Dieses Freihandelsabkommen macht sicherlich mehr Sinn als das mit den USA, die uns nur ihre abstrusen Rechtskonstrukte (Lizenzschwindel), Finanzprodukte/Papierschwindel und Gen/Agartechnik (Monsanto) aufzwingen wollen und ansonsten an ihrem Willen zur Kontrolle keinen Zweifel gelassen haben (Stichwort NSA-Affäre, Medienkontrolle in Deutschland durch US-Dienste, siehe Alexander von Bülow-Interview).

Die USA "fliegen" derzeit in Südamerika bereits wieder aus bestehenden Freihandelsabkommen mit einzelnen Staaten heraus. Die Asiaten hatten sie bei ihren Verhandelungen zur Asiatisch-Pazifischen Freihandelszone erst (demonstrativ) gar nicht eingeladen.

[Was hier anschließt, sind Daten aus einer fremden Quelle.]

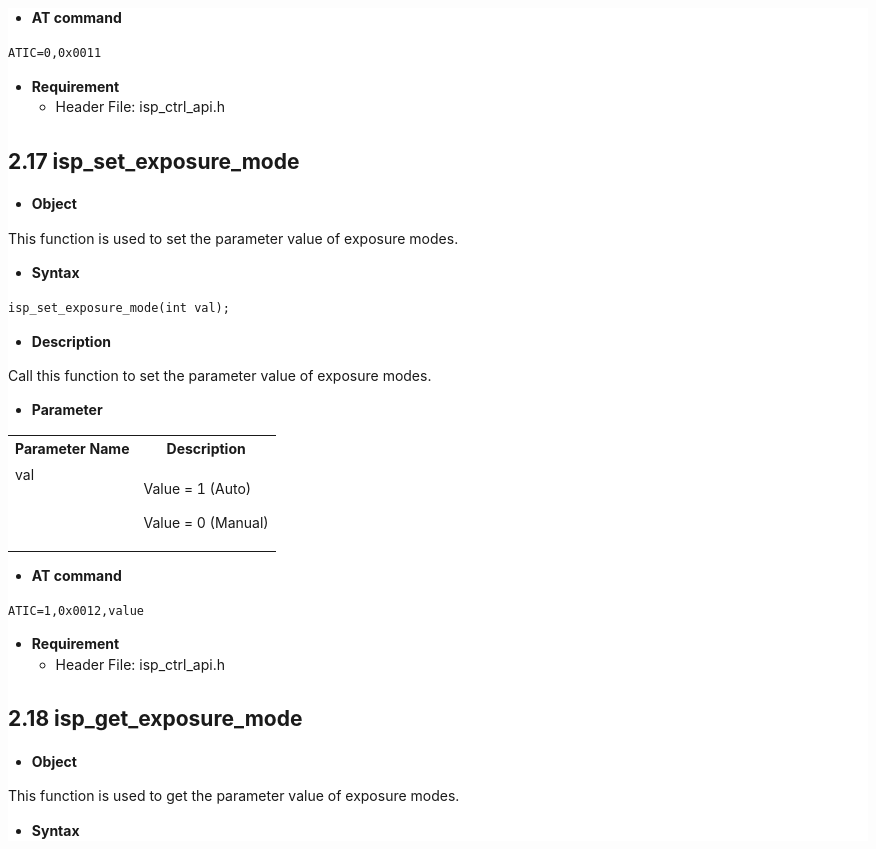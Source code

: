 - **AT command**

```
ATIC=0,0x0011
```

- **Requirement**
  - Header File: isp_ctrl_api.h


## 2.17 isp_set_exposure_mode

- **Object**

This function is used to set the parameter value of exposure modes.

- **Syntax**

```
isp_set_exposure_mode(int val);
```

- **Description**

Call this function to set the parameter value of exposure modes.

- **Parameter**

<table>
<tbody>
<tr class="odd">
<th>Parameter Name</td>
<th>Description</td>
</tr>
<tr class="even">
<td>val</td>
<td><p>Value = 1 (Auto)</p>
<p>Value = 0 (Manual)</p></td>
</tr>
</tbody>
</table>

- **AT command**

```
ATIC=1,0x0012,value
```

- **Requirement**
  - Header File: isp_ctrl_api.h

## 2.18 isp_get_exposure_mode

- **Object**

This function is used to get the parameter value of exposure modes.

- **Syntax**
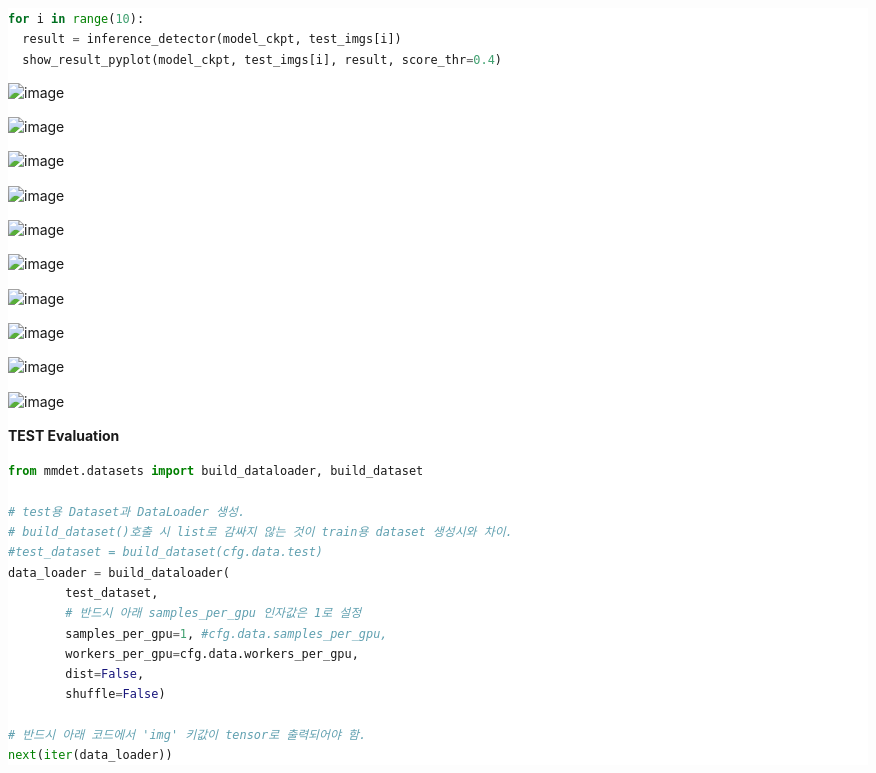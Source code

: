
 ```python
for i in range(10):
  result = inference_detector(model_ckpt, test_imgs[i])
  show_result_pyplot(model_ckpt, test_imgs[i], result, score_thr=0.4)
```

![image](https://user-images.githubusercontent.com/106129152/210949273-8a558841-70a7-4dd9-abd6-247a7e54c97f.png)

![image](https://user-images.githubusercontent.com/106129152/210949289-2e44d058-c10c-45ae-8ed2-3fc506d18804.png) 

![image](https://user-images.githubusercontent.com/106129152/210949311-dea424c2-0e72-43e2-98ed-59fe315cc73c.png)

![image](https://user-images.githubusercontent.com/106129152/210949352-e01590b3-2e8f-4f9a-a82c-26e4250863ad.png)

![image](https://user-images.githubusercontent.com/106129152/210949381-ab0395cb-73fb-4ea2-a269-16d0db4187ec.png)

![image](https://user-images.githubusercontent.com/106129152/210949399-a3b3f97d-0ee4-46b1-9c15-7fb5da4b333a.png)

![image](https://user-images.githubusercontent.com/106129152/210949413-82a88a3a-60be-42d9-a196-452c97abfb68.png)

![image](https://user-images.githubusercontent.com/106129152/210949435-0bca8a89-cc54-4188-ad49-ff1fc5dc8bc2.png)

![image](https://user-images.githubusercontent.com/106129152/210949453-99bf5e22-29be-4cf7-9d48-b97a73fba0b9.png)

![image](https://user-images.githubusercontent.com/106129152/210949468-48212472-4173-4b4f-bb96-d854d6769f6c.png)

**TEST Evaluation**

```python
from mmdet.datasets import build_dataloader, build_dataset

# test용 Dataset과 DataLoader 생성. 
# build_dataset()호출 시 list로 감싸지 않는 것이 train용 dataset 생성시와 차이. 
#test_dataset = build_dataset(cfg.data.test)
data_loader = build_dataloader(
        test_dataset,
        # 반드시 아래 samples_per_gpu 인자값은 1로 설정
        samples_per_gpu=1, #cfg.data.samples_per_gpu,
        workers_per_gpu=cfg.data.workers_per_gpu,
        dist=False,
        shuffle=False)

# 반드시 아래 코드에서 'img' 키값이 tensor로 출력되어야 함. 
next(iter(data_loader))
```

Noch besser wäre eine engere Anbindung an Rußland, denn Rußlands Rohstoffreichtum und unsere Industrie (zumindest die der EU-Kernstaaten) ergänzen sich gut. Und im Gegensatz zur Beziehung zur USA, die auch ohne formelles Abkommen schon eng genug ist (insbesondere im Feld der Datenspionage), ist die wirtschaftliche Integration der EU und Rußland noch sehr ausbaufähig - und würde ein gutes Gegengewicht bilden. Damit könnte sich die EU aus ihrem Status einer US-Kolonie lösen.

Rußland, China und eine Reihe asiatischer und südamerikansicher Staaten sind gerade dabei ein faires Verrechnungssystem (Tauschsystem) für Waren ohne den Dollar als Zwischeninstanz zu entwickeln bzw. zu implementieren. Es wäre eine gute Idee, wenn die EU sich da anschließen würde.

Account gelöscht!

18.09.2013, 13:15 Uhr

"Schätzungen zufolge könnte dieses das Bruttoinlandsprodukt der EU um jährlich immerhin 119 Milliarden Euro steigern."

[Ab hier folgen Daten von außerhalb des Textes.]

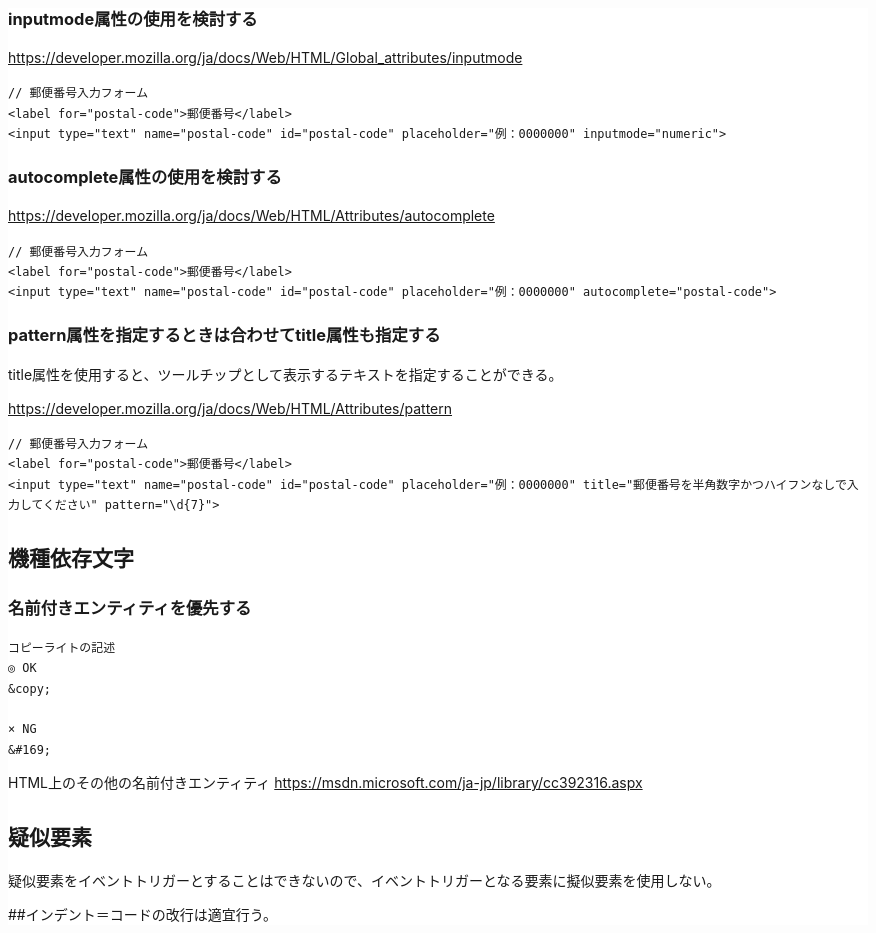 ### inputmode属性の使用を検討する

https://developer.mozilla.org/ja/docs/Web/HTML/Global_attributes/inputmode

```
// 郵便番号入力フォーム
<label for="postal-code">郵便番号</label>
<input type="text" name="postal-code" id="postal-code" placeholder="例：0000000" inputmode="numeric">
```

### autocomplete属性の使用を検討する

https://developer.mozilla.org/ja/docs/Web/HTML/Attributes/autocomplete

```
// 郵便番号入力フォーム
<label for="postal-code">郵便番号</label>
<input type="text" name="postal-code" id="postal-code" placeholder="例：0000000" autocomplete="postal-code">
```

### pattern属性を指定するときは合わせてtitle属性も指定する

title属性を使用すると、ツールチップとして表示するテキストを指定することができる。

https://developer.mozilla.org/ja/docs/Web/HTML/Attributes/pattern

```
// 郵便番号入力フォーム
<label for="postal-code">郵便番号</label>
<input type="text" name="postal-code" id="postal-code" placeholder="例：0000000" title="郵便番号を半角数字かつハイフンなしで入力してください" pattern="\d{7}">
```

## 機種依存文字

### 名前付きエンティティを優先する
```
コピーライトの記述
◎ OK
&copy;

× NG
&#169;	
```

HTML上のその他の名前付きエンティティ
https://msdn.microsoft.com/ja-jp/library/cc392316.aspx

## 疑似要素

疑似要素をイベントトリガーとすることはできないので、イベントトリガーとなる要素に擬似要素を使用しない。

##インデント＝コードの改行は適宜行う。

Tja, werte Bürokraten, klar das ihr das befürwortet. Ohr wollte eure fetten Gehälter natürlich weiterhin sichern, Diese Sicherheit können euch die Staaten der EU leider nicht dauerhaft garantieren. Also schnell noch mehr Globalisierung, zu Gunsten von Konzernen, Banken und Politikern. Damit kann man dann aus einer kleinen Krise ganz schnell eine große machen, weil urplötzlich sogar der kleine Gürtelproduzent aus China "systemrelevant" ist.

Treudoof

18.09.2013, 21:32 Uhr

Freies Lohn Dumping vielleicht eher?
Schröders Elends Maschine die zweite? Diesmal von Frau Merkel.
Oh Gott die armen Säue die jetzt noch Kinder sind.
Das ist die Zukunft, recht habt Ihr sie zu fürchten.